Source texts of formatted documents:

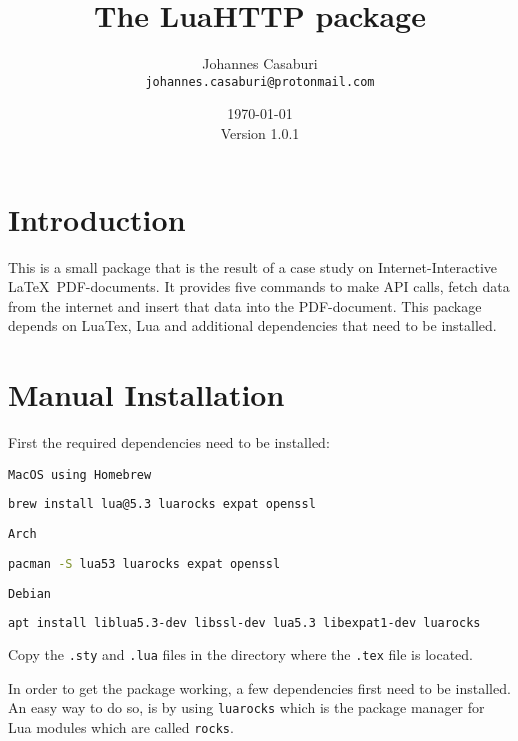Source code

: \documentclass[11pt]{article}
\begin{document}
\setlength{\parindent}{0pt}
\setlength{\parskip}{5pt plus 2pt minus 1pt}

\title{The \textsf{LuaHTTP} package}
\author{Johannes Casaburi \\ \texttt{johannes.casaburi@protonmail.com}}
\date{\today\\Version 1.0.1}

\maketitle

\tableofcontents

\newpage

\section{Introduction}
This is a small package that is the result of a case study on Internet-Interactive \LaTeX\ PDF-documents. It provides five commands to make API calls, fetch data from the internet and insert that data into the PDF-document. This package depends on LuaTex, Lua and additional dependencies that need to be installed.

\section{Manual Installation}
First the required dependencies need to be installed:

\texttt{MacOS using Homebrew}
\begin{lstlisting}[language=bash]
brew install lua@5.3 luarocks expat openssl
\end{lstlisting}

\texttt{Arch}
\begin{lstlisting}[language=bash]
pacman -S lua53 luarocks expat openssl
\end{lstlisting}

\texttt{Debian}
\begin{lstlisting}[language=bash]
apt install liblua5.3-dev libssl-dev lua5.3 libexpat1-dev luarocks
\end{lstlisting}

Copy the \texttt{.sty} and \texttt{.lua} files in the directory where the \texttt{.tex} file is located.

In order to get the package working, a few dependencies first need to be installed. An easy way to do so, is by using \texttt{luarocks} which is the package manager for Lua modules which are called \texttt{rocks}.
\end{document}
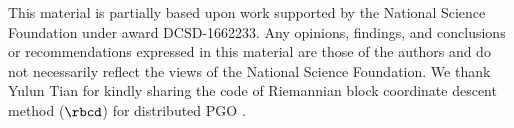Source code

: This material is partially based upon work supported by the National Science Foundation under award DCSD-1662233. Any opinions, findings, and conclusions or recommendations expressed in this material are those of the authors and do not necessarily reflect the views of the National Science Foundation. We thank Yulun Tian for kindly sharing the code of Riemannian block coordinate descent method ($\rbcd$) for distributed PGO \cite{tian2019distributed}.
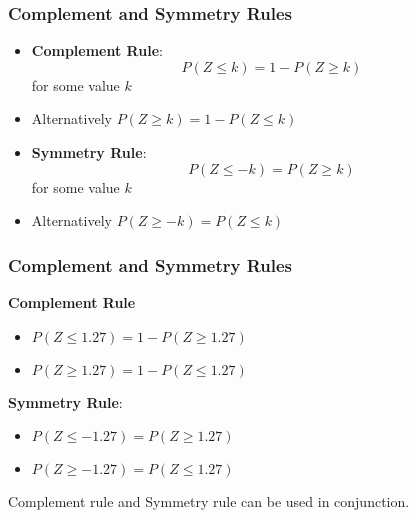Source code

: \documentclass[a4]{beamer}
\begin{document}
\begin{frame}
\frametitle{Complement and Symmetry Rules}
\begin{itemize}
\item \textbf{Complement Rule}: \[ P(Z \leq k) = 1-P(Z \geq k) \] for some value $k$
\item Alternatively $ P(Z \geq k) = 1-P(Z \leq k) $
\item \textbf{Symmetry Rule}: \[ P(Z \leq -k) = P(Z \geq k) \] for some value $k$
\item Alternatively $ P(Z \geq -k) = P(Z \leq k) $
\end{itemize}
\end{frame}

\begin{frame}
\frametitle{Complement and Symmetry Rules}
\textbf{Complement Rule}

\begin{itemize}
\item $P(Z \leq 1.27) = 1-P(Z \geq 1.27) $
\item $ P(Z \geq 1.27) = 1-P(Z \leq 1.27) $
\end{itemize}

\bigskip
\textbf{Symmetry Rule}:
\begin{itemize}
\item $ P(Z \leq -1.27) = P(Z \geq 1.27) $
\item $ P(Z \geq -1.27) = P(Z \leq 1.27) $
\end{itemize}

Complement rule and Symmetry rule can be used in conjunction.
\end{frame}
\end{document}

...

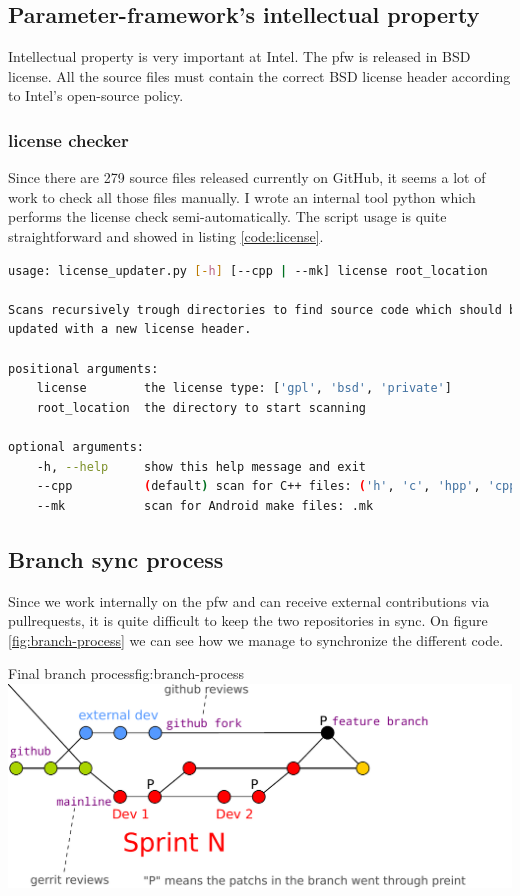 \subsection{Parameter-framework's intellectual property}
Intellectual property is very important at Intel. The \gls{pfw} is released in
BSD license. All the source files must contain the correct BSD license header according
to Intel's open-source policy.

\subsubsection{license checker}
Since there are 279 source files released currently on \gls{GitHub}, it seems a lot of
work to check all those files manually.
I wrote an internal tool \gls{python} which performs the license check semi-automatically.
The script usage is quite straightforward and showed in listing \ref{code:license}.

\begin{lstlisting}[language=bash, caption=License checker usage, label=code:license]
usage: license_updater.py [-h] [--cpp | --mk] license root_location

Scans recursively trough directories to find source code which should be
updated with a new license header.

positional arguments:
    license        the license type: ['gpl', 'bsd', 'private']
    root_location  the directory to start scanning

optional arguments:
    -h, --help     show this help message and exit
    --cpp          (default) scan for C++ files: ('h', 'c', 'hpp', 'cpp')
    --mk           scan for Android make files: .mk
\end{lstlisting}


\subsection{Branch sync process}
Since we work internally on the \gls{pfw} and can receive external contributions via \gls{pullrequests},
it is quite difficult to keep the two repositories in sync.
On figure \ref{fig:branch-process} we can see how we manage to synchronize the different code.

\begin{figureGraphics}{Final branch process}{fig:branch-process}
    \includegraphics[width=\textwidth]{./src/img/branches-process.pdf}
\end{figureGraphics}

**Problem to solve**
All the lines that hold the word "directory" must appear in the answer, copied from the records.

**Expected output**
Copy the \texttt{.sty} and \texttt{.lua} files in the directory where the \texttt{.tex} file is located.
    root_location  the directory to start scanning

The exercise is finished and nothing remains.